YOUR TASK
Read through the lines below for the string "Defines" and copy each one that has it.

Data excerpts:
Start of Block

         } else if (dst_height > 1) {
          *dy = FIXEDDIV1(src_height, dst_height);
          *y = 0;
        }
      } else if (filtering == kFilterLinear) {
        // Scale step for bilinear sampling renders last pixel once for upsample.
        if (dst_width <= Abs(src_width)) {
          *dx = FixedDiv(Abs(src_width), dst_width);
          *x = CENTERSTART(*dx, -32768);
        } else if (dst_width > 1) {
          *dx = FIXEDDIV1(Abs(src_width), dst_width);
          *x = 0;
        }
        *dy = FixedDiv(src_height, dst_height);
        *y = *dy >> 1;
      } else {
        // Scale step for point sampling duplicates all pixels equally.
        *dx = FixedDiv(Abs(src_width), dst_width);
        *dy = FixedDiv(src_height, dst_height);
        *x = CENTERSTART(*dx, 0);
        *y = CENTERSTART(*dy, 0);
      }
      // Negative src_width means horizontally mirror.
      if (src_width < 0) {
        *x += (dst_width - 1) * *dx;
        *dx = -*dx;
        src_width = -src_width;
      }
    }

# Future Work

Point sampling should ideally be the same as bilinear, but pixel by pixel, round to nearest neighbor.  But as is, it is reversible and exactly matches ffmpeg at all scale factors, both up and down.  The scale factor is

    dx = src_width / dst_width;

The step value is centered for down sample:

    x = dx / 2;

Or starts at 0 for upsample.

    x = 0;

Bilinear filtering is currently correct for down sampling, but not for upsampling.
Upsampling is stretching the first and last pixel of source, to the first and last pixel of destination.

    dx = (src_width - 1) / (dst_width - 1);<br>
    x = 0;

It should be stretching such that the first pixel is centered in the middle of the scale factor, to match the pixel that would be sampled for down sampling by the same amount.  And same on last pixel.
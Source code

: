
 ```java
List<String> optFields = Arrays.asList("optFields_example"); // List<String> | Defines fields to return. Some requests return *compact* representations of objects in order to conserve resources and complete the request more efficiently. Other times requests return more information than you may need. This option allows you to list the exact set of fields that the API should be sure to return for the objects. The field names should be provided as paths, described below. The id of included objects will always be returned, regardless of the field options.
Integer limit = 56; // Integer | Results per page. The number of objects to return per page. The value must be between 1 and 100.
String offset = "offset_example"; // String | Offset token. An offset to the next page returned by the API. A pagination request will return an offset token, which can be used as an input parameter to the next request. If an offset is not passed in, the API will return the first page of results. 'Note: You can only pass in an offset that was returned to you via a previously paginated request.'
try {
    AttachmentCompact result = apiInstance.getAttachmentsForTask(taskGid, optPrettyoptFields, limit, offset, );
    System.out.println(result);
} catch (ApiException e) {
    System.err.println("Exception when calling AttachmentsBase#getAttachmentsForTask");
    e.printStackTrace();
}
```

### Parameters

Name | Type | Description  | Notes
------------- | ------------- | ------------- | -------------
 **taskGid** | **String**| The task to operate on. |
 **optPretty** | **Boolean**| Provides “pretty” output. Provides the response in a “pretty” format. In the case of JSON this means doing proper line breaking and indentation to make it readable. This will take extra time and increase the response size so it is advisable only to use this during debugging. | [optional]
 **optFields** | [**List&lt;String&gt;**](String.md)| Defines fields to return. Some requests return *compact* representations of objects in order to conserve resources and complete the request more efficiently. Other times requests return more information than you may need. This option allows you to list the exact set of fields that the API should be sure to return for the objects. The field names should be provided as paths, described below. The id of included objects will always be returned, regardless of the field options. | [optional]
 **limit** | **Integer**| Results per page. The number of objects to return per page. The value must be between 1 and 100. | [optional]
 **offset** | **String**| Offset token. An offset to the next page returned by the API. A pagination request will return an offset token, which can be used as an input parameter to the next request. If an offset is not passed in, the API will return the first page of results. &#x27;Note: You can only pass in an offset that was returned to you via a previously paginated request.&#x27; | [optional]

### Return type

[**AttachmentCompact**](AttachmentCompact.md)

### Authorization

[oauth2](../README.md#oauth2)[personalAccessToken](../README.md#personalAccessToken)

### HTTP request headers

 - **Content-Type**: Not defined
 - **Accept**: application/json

End of Block

WRITTEN SOLUTION
List<String> optFields = Arrays.asList("optFields_example"); // List<String> | Defines fields to return. Some requests return *compact* representations of objects in order to conserve resources and complete the request more efficiently. Other times requests return more information than you may need. This option allows you to list the exact set of fields that the API should be sure to return for the objects. The field names should be provided as paths, described below. The id of included objects will always be returned, regardless of the field options.
 **optFields** | [**List&lt;String&gt;**](String.md)| Defines fields to return. Some requests return *compact* representations of objects in order to conserve resources and complete the request more efficiently. Other times requests return more information than you may need. This option allows you to list the exact set of fields that the API should be sure to return for the objects. The field names should be provided as paths, described below. The id of included objects will always be returned, regardless of the field options. | [optional]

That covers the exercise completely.